Re: BUG #7619: Query cost estimate appears to not use n_distinct setting - Mailing list pgsql-bugs

From Tom Lane
Subject Re: BUG #7619: Query cost estimate appears to not use n_distinct setting
Date
Msg-id 20815.1351011720@sss.pgh.pa.us
Whole thread Raw
In response to BUG #7619: Query cost estimate appears to not use n_distinct setting  (niko.kiirala@mapvision.fi)
List pgsql-bugs
niko.kiirala@mapvision.fi writes:
> I am working on a potentially large database table, let's call it
> "observation", that has a foreign key to table "measurement". Each
> measurement is associated with either none or around five observations. In
> this kind of situation, it is well known that the statistics on the foreign
> key column in observation table can get arbitrarily bad as the row count
> increases. Especially, the estimate of the number of distinct values in the
> foreign key column can be completely off.

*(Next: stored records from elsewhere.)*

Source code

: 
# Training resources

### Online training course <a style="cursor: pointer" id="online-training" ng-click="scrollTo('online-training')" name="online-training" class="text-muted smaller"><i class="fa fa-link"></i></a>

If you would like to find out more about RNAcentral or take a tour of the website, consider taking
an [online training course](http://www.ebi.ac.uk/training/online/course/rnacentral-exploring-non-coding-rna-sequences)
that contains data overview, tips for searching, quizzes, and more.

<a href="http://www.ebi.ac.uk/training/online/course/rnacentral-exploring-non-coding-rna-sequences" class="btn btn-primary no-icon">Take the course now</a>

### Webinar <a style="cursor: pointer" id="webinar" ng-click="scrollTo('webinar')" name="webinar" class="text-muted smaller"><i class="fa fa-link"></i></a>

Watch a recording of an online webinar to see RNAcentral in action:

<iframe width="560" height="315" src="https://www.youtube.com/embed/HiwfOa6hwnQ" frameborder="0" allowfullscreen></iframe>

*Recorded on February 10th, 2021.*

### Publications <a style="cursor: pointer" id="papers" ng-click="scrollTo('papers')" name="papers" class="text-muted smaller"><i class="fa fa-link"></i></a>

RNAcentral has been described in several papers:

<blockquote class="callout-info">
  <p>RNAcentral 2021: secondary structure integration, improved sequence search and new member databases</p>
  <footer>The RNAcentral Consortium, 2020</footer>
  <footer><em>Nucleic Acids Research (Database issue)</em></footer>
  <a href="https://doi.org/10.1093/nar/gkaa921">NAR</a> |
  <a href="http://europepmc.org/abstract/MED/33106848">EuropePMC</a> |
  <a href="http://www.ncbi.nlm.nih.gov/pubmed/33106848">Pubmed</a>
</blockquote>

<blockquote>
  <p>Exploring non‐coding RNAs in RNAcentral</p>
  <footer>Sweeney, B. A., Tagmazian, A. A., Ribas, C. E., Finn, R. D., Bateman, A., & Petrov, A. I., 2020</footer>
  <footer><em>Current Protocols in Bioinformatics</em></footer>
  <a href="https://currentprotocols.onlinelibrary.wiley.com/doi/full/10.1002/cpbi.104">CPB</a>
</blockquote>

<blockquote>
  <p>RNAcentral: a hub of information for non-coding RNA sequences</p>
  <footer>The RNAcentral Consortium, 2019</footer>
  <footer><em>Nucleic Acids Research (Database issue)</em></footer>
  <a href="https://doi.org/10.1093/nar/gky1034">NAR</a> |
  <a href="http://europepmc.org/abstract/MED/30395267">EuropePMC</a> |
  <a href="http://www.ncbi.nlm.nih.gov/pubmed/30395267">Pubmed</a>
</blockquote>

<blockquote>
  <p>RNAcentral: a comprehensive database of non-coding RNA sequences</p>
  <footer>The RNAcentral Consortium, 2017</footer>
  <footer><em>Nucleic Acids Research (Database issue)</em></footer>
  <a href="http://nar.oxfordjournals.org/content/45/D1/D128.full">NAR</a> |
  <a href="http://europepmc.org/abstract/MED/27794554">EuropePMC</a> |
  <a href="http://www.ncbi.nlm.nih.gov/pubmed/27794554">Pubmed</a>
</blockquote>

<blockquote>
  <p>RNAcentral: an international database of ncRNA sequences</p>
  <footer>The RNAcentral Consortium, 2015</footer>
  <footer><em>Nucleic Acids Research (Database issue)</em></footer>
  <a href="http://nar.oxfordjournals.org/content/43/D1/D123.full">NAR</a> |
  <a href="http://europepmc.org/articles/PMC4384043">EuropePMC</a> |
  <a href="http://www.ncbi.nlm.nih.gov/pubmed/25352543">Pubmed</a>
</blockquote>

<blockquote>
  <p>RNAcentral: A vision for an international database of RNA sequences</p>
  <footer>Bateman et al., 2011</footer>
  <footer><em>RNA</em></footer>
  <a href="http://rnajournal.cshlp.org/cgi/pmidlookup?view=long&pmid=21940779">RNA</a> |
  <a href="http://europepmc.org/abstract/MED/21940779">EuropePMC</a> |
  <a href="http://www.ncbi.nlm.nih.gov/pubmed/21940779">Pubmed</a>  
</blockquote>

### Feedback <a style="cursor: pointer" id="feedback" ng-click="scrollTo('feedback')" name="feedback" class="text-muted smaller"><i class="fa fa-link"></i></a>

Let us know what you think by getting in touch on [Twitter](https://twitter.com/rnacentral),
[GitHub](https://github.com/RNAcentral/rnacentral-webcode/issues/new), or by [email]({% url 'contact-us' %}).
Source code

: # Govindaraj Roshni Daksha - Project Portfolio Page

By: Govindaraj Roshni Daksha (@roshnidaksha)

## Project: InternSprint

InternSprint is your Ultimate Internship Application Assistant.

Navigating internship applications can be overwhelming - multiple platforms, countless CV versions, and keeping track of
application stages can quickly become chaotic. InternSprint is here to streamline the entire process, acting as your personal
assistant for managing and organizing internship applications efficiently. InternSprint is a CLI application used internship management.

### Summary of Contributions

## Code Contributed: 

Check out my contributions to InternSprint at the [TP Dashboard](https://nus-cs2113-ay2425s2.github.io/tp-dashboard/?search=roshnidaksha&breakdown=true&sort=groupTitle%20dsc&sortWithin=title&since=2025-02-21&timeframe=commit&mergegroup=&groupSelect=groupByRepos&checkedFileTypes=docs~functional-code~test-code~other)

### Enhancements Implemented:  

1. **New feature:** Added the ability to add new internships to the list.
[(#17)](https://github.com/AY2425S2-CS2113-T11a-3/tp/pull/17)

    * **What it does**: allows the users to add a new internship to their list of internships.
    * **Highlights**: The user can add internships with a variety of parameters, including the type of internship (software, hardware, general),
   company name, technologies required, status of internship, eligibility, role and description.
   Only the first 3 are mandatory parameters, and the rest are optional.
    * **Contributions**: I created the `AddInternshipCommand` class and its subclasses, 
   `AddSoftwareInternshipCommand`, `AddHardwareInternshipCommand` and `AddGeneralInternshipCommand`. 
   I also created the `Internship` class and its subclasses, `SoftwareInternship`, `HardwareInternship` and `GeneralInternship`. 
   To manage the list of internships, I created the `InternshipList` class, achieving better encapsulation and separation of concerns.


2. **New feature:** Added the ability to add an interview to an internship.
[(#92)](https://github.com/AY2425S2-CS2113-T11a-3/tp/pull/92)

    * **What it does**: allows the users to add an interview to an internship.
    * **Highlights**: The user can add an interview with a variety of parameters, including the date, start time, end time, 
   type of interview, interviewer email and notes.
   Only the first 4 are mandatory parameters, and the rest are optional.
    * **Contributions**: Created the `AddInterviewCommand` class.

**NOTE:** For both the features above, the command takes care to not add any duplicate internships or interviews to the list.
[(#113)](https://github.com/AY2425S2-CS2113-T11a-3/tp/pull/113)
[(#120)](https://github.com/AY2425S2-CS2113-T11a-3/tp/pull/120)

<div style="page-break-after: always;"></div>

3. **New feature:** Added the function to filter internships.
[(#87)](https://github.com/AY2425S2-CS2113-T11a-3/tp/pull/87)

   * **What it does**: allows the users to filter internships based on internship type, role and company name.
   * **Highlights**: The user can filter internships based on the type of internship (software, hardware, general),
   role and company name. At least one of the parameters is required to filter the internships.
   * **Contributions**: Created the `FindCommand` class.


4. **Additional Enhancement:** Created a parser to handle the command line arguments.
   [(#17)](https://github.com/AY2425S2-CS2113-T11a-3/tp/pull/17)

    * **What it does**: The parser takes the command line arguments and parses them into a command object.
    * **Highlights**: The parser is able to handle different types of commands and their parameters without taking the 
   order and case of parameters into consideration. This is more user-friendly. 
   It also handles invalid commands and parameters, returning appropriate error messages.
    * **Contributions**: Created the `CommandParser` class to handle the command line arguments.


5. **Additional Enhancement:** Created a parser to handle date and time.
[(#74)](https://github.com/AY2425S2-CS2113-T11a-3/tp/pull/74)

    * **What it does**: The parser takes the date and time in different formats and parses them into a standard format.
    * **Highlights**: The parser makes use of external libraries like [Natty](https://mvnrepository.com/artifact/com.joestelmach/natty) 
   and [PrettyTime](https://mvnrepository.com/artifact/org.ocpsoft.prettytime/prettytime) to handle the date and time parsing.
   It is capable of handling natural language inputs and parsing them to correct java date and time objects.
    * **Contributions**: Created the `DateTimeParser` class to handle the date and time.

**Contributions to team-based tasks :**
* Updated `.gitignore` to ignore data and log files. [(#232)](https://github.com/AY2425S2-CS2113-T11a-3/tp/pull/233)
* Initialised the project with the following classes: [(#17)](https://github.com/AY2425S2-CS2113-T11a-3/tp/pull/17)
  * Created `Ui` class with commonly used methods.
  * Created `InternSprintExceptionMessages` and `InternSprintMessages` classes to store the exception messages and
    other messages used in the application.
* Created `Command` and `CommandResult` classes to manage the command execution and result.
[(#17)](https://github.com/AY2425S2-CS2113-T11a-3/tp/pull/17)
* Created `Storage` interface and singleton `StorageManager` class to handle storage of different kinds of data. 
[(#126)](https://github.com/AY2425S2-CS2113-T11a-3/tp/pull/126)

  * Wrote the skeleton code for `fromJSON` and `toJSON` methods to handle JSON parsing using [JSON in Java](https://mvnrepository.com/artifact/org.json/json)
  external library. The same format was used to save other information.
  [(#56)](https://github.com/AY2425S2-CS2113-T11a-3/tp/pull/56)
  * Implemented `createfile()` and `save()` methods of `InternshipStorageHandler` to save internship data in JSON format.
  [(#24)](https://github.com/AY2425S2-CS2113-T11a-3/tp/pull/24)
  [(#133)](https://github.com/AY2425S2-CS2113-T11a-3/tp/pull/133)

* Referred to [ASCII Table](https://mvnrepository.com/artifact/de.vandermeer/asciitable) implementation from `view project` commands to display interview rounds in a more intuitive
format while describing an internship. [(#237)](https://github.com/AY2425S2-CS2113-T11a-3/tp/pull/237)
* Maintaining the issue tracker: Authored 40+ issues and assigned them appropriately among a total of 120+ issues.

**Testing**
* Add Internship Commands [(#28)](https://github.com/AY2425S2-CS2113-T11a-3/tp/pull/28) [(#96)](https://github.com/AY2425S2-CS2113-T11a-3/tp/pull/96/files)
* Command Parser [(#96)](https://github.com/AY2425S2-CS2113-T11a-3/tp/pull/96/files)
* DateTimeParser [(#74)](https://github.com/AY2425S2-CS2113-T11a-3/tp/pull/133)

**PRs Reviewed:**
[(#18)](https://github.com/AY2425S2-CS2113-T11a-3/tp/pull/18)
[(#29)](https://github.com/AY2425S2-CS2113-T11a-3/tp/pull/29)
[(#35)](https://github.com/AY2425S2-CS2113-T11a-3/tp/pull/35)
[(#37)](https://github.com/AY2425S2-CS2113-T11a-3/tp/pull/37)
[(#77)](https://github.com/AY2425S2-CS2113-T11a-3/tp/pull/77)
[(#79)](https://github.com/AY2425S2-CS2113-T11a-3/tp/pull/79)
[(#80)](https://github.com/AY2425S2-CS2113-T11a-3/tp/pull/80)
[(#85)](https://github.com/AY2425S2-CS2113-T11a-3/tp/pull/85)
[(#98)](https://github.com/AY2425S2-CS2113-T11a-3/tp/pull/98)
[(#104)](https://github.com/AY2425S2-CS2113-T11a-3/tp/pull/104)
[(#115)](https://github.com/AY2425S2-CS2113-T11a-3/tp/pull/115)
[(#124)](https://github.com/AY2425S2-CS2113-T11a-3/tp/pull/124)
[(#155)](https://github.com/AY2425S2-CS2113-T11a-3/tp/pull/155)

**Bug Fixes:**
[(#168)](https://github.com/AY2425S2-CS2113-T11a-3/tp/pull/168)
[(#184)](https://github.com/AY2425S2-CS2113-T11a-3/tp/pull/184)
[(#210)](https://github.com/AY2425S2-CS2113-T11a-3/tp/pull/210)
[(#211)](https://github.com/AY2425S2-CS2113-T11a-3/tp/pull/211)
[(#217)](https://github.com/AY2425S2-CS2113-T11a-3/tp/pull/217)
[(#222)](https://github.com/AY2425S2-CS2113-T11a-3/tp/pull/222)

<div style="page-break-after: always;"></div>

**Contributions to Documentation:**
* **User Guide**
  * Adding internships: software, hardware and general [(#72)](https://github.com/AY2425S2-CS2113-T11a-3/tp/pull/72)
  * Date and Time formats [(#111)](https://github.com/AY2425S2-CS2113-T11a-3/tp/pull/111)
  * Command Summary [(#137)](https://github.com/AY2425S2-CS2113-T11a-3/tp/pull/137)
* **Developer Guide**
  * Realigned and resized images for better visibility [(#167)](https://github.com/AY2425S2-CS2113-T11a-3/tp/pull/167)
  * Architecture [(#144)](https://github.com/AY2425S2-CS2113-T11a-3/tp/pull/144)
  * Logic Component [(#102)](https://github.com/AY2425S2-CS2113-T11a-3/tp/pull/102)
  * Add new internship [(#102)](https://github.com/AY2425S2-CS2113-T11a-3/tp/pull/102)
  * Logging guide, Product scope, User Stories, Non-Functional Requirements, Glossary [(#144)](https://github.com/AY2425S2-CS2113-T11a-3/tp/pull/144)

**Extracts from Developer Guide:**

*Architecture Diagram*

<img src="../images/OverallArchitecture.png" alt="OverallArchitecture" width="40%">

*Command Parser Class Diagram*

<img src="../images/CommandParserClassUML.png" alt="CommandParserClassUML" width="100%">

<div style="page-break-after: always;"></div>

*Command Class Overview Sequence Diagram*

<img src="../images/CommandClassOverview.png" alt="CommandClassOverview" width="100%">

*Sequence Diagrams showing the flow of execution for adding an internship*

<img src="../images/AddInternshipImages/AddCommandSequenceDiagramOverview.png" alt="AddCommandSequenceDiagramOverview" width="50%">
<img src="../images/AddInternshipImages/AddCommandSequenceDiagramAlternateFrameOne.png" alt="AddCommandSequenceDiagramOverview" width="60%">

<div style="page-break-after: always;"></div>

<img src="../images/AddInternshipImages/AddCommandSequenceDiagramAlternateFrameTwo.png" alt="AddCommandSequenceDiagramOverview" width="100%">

> To combat this issue I have set n_distinct=-0.2 on the foreign key column.
> With this, the query planner gets good estimates of row counts, but it would
> appear that this setting does not affect the cost estimate of an index
> scan.

[ traces through example with gdb ... ]

The reason the cost estimates for these two cases are nearly the same is
that in both cases, the planner predicts that only one index page and
one heap page will be visited.  There are about 360 tuples per page in
your index, so whether 83 of them or 5 of them are to be visited, the
index access cost is just about the same --- they'll most likely all be
on the same index page, and the per-tuple CPU costs are negligible
compared to the page access cost.  The table is a little less dense,
185 tuples/page, but that's still a lot more than 83.  It might seem
like the planner should be estimating 83 vs 5 heap pages fetched, which
would change the costs a lot, but it doesn't --- it thinks only one page
is fetched in both cases.  And it's right, plus or minus a page, because
this artificial test case has loaded up the table with perfectly
sequential measurement_ids.  ANALYZE has recorded the index order
correlation as exactly 1.0, so the planner predicts that all the rows
with measurement_id = 200001 will be found on the same page, even when
there are 83 of them.

In short then, the cost estimate for this query really ought to be 2 *
random_page_cost plus some not-very-large CPU-per-tuple charges, and so
it's not surprising at all that the more accurate rowcount estimate
isn't moving the result very much.

So if the cost ought to be somewhere in the vicinity of 9 units, why is
it actually coming out over 100?  The difference is coming from this
fudge-factor in genericcostestimate:

    /*
     * A difficulty with the leaf-pages-only cost approach is that for small
     * selectivities (eg, single index tuple fetched) all indexes will look
     * equally attractive because we will estimate exactly 1 leaf page to be
     * fetched.  All else being equal, we should prefer physically smaller
     * indexes over larger ones.  (An index might be smaller because it is
     * partial or because it contains fewer columns; presumably the other
     * columns in the larger index aren't useful to the query, or the larger
     * index would have better selectivity.)
     *
     * We can deal with this by adding a very small "fudge factor" that
     * depends on the index size.  The fudge factor used here is one
     * spc_random_page_cost per 10000 index pages, which should be small
     * enough to not alter index-vs-seqscan decisions, but will prevent
     * indexes of different sizes from looking exactly equally attractive.
     */
    *indexTotalCost += index->pages * spc_random_page_cost / 10000.0;

This was intended to be a very small correction, but your index is so
large that it's coming out as the dominant part of the cost.  (Of
course, this also explains your observation that the cost seems to be
linear in the index size.)

So we probably ought to rethink this calculation, but I'm not sure
offhand what to do instead.  It still seems like a good thing to
penalize larger indexes compared to smaller ones even when we are
estimating a single index page being touched.  Maybe this should be
a log rather than linear calculation, though.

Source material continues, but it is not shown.